Not only the realities of the marketplace, but also the constitutional guarantee of “the equal protection of the laws,” U.S.Const., Amend. XIV, compels this approach. It is no longer permissible to ground the law of domestic relations in the “ ‘old notio[n]’ that ‘generally it is the man’s primary responsibility to provide a home and its essentials.’ ” Orr v. Orr, 440 U.S. [268] at 279-280, 99 S.Ct. [1102] at 1112, 59 L.Ed.2d [306] at 319 [(1979)] (quoting Stanton v. Stanton, 421 U.S. 7, 10, 95 S.Ct. 1373, 1375, 43 L.Ed.2d 688, 692 (1975)). “No longer is the female destined solely for the home and the rearing of the family, and only the male for the marketplace and the world of ideas.” Orr, 440 U.S. at 280, 99 S.Ct. at 1112, 59 L.Ed.2d at 319 (quoting Stanton, 421 U.S. at 14-15, 95 S.Ct. at 1377-1378) [Citations omitted]. The law must be concerned with the economic realities of contemporary married life, not a model of domestic relations that provided women with security in exchange for economic dependence and discrimination. This does not mean that relative economic dependence—when proven—is irrelevant to the determination of support obligations. But a court of equity cannot rely on antiquated presumptions; gender is no longer a permissible proxy for economic need. See Orr, 440 U.S. at 281, 99 S.Ct. at 1112, 59 L.Ed.2d at 320. The need for support must be assessed with a view towards the earning capacity of the individual woman in the marketplace. [Lepis v. Lepis, 83 N.J. 139, 155-156 (1980) ]

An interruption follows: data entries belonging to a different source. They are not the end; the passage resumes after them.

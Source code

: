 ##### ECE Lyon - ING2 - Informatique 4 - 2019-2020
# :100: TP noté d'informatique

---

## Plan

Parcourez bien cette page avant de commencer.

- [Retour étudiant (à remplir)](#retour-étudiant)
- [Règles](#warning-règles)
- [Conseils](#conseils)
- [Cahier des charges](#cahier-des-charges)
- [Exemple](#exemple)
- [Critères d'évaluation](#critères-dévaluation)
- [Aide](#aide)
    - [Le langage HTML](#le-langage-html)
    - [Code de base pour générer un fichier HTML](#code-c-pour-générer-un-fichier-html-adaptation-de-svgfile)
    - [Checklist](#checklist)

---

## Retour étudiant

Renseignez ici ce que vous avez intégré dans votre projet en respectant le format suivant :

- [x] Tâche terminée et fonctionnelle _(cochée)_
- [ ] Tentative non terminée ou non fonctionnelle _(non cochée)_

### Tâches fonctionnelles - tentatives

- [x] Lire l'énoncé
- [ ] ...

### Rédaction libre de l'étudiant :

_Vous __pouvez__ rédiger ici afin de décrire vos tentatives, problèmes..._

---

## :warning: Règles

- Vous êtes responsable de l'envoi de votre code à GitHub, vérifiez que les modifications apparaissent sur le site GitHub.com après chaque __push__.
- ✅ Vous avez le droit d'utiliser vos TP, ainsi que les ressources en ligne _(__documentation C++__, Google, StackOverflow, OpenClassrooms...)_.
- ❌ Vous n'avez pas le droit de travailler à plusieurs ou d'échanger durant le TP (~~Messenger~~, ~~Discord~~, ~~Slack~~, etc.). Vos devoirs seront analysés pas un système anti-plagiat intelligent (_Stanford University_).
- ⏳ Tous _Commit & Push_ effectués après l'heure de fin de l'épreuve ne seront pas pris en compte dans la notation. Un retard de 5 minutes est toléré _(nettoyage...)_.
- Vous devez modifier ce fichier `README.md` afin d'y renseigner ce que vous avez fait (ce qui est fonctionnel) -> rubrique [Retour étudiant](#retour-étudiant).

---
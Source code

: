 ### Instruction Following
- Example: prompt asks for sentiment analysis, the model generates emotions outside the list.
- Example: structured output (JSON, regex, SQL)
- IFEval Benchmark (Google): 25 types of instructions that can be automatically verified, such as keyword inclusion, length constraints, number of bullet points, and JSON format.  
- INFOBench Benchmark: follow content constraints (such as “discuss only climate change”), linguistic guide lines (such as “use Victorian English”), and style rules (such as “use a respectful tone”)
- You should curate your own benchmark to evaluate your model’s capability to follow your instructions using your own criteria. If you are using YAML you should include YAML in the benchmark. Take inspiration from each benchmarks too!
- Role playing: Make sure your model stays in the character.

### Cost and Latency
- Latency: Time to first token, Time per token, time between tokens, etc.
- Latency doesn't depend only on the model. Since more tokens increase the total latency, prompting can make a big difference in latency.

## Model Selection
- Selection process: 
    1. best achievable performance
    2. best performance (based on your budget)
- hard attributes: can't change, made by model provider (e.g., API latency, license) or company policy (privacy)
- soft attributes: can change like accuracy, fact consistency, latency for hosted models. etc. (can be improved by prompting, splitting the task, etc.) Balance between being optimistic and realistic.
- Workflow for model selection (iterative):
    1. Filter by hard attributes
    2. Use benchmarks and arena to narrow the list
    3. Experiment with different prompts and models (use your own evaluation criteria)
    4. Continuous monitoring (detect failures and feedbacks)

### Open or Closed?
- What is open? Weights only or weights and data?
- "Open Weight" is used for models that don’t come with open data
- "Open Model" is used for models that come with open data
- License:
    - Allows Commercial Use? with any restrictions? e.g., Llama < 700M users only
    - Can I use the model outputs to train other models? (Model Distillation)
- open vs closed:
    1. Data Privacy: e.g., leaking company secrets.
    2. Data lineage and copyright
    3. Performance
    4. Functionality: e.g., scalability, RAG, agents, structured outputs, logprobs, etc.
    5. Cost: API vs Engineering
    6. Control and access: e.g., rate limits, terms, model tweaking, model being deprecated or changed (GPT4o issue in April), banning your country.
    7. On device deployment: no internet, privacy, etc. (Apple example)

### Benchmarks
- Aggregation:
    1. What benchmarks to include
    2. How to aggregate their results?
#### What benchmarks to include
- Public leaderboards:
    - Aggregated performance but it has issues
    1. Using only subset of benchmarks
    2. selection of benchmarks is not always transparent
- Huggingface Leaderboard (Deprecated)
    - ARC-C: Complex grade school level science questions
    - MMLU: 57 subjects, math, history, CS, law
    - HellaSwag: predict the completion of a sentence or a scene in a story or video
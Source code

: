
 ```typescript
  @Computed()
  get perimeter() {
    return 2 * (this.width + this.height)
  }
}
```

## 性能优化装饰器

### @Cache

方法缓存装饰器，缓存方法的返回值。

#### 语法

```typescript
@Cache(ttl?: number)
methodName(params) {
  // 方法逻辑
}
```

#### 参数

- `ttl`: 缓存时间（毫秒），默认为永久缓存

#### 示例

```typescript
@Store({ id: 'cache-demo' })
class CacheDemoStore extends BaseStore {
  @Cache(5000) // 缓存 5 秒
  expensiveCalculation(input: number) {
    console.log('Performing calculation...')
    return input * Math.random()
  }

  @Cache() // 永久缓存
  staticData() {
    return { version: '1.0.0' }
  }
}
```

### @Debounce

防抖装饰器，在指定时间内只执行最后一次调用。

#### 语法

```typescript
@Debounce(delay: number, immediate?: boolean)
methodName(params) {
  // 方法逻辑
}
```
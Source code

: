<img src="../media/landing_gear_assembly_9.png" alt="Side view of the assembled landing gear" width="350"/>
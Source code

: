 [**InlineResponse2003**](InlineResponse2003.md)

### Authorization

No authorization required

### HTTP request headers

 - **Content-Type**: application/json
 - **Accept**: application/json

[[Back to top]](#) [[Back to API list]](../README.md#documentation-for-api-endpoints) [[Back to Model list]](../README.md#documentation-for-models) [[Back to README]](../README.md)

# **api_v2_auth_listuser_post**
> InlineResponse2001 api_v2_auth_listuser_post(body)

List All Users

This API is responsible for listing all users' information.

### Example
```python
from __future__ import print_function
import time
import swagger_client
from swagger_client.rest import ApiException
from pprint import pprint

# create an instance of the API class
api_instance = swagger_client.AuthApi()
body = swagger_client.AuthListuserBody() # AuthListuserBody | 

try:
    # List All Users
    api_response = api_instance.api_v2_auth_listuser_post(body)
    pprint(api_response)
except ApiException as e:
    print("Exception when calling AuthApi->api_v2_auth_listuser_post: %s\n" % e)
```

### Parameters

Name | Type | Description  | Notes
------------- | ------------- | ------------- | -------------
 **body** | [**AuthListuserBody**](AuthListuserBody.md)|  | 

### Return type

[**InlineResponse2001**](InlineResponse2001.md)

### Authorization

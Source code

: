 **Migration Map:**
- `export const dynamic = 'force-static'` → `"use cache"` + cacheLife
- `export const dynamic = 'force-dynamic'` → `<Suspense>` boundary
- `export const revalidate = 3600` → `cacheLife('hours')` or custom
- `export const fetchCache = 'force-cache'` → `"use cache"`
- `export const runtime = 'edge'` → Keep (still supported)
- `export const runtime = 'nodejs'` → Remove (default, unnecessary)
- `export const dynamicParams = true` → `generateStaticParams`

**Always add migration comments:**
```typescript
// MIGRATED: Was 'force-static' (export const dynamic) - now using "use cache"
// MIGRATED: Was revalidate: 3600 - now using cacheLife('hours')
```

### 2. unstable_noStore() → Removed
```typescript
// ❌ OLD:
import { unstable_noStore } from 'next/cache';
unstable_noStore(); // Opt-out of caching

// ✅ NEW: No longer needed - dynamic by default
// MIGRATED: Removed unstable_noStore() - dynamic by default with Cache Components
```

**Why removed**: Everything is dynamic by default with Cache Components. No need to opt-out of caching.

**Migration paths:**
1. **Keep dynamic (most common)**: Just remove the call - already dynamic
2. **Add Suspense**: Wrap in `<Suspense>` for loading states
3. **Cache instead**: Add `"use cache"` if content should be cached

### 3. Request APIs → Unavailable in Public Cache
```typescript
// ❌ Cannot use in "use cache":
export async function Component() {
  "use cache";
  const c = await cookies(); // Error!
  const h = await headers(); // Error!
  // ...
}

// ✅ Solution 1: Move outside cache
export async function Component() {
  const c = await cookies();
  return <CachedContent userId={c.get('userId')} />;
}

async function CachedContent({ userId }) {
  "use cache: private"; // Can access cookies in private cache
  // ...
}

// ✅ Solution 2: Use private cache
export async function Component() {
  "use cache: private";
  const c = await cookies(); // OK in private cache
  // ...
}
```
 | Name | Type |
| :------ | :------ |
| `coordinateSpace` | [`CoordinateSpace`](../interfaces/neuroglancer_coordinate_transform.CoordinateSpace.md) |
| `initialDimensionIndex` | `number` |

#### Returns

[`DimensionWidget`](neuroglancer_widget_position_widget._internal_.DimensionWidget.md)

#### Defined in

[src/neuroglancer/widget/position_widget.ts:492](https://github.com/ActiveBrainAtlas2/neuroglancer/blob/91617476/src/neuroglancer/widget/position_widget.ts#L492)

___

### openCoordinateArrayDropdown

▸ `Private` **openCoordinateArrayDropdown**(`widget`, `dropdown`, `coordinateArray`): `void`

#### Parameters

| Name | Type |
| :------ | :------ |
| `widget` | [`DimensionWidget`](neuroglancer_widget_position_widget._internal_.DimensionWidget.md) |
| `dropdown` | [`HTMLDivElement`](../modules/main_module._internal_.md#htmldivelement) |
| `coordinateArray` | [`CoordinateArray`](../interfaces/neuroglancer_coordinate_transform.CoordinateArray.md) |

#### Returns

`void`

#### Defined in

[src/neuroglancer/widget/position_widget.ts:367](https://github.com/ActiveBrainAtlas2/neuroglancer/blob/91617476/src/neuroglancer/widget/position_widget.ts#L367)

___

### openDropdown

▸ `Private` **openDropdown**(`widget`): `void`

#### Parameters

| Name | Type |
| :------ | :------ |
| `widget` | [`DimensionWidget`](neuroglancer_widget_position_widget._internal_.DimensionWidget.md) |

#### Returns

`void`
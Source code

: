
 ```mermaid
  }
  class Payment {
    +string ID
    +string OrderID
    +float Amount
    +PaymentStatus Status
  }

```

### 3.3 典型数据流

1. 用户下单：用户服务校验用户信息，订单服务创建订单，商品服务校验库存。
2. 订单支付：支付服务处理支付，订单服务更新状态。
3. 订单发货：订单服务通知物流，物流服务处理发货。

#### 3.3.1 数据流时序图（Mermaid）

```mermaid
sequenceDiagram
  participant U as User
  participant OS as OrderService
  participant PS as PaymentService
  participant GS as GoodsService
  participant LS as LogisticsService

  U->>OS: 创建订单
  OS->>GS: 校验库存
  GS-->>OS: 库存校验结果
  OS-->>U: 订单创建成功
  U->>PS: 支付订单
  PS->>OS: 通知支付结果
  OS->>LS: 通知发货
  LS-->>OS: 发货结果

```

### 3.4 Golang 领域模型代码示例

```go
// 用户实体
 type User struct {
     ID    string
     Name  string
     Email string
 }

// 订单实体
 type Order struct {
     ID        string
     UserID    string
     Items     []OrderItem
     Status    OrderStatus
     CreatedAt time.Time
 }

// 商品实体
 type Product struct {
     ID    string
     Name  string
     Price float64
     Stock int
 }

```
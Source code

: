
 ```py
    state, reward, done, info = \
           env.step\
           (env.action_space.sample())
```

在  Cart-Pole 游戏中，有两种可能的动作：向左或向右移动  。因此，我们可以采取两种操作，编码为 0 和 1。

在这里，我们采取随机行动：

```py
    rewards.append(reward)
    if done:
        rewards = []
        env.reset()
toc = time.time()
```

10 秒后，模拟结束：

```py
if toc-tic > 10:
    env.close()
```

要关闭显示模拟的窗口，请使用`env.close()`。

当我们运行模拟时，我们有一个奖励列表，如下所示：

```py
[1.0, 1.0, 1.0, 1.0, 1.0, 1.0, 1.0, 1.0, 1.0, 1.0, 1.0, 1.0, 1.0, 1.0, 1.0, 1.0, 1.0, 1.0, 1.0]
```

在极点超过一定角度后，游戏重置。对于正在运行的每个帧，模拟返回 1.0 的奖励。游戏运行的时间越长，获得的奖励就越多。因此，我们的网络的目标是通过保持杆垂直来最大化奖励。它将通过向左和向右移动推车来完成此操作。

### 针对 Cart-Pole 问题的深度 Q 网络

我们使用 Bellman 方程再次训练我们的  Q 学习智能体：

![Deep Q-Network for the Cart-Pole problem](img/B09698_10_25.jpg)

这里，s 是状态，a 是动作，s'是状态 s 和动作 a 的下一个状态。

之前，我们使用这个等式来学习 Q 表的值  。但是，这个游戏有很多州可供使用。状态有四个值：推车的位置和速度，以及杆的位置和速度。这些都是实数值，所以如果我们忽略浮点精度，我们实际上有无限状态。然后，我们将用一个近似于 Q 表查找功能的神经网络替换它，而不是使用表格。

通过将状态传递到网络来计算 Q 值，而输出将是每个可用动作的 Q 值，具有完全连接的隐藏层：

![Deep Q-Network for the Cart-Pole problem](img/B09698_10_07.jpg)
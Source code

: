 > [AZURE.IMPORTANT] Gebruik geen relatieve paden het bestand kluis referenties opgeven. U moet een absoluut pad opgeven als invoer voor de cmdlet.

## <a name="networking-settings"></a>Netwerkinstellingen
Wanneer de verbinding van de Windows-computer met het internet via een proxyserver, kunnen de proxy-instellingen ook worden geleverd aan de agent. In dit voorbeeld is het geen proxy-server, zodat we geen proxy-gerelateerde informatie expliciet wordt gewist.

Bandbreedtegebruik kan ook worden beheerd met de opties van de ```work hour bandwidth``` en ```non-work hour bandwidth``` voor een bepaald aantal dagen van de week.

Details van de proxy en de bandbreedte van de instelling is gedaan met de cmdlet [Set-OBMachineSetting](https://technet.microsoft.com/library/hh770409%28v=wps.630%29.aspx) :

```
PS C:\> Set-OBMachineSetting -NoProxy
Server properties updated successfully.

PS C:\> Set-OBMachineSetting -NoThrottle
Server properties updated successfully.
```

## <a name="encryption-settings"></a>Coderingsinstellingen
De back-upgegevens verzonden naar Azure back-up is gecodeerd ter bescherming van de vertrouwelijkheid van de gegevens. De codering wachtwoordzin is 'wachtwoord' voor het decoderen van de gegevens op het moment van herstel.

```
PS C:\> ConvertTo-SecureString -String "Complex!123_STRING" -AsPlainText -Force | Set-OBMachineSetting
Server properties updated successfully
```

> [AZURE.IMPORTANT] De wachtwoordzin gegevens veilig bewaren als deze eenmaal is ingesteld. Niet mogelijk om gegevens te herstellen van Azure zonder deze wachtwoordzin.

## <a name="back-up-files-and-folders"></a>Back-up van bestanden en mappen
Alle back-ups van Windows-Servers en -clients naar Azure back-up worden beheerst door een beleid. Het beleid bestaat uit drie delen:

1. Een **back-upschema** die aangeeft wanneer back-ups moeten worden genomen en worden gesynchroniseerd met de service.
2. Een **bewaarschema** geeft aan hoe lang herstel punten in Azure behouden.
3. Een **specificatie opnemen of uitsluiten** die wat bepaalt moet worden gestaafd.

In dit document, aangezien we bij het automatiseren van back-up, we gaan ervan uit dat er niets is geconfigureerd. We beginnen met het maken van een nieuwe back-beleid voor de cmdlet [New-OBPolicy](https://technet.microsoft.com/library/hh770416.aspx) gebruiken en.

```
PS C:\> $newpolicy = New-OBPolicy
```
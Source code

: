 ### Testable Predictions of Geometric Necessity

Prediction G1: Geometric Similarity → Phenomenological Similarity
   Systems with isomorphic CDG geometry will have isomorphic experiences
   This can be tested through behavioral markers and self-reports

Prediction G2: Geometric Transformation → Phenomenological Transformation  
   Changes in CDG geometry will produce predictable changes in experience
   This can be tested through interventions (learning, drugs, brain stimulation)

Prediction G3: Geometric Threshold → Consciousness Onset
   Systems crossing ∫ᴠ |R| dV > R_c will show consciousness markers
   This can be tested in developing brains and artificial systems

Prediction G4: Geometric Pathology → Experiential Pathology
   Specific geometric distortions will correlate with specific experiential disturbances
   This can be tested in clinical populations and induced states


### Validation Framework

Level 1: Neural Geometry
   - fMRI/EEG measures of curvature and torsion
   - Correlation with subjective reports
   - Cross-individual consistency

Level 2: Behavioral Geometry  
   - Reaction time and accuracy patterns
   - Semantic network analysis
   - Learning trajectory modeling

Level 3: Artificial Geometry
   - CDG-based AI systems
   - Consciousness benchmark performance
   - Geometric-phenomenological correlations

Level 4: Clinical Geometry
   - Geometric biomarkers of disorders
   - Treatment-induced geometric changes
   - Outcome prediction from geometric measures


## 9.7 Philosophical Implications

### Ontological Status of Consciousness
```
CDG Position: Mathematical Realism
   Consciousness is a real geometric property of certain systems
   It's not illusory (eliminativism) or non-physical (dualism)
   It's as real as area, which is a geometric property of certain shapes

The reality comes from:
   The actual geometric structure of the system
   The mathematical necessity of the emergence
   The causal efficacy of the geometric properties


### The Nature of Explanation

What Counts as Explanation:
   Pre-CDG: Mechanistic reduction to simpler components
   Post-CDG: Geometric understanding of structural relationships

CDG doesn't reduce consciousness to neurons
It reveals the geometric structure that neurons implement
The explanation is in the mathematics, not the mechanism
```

We adhere as we must to the holding in Compar ri that a child’s dependency on the decedent is a matter of legal status and is not necessarily determined by the decedent’s “actual contribution” to the child’s support. The extent of a particular child’s legal dependency requires that a determination be made of the decedent’s legal obligation to support the child. The Division of Worker’s Compensation is charged under N.J.S.A. 34:15-13(g) with the duty to “determine, upon the facts presented to it, the proportion to be paid to or on behalf of each dependent according to the relative-dependency.” In discharging that duty, the compensation judge must consider the same facts the same way a family part judge would in fixing the decedent’s obligation to support the child at the time of his death. Thus, where the surviving parent was providing support for the child of a worker killed in a work-related accident, the child would ordinarily be entitled to only partial, not total, *138dependency benefits unless the child was a member of the worker’s household at the time of death.5
Reversed and remanded for further proceedings consistent with this opinion. We do not retain jurisdiction.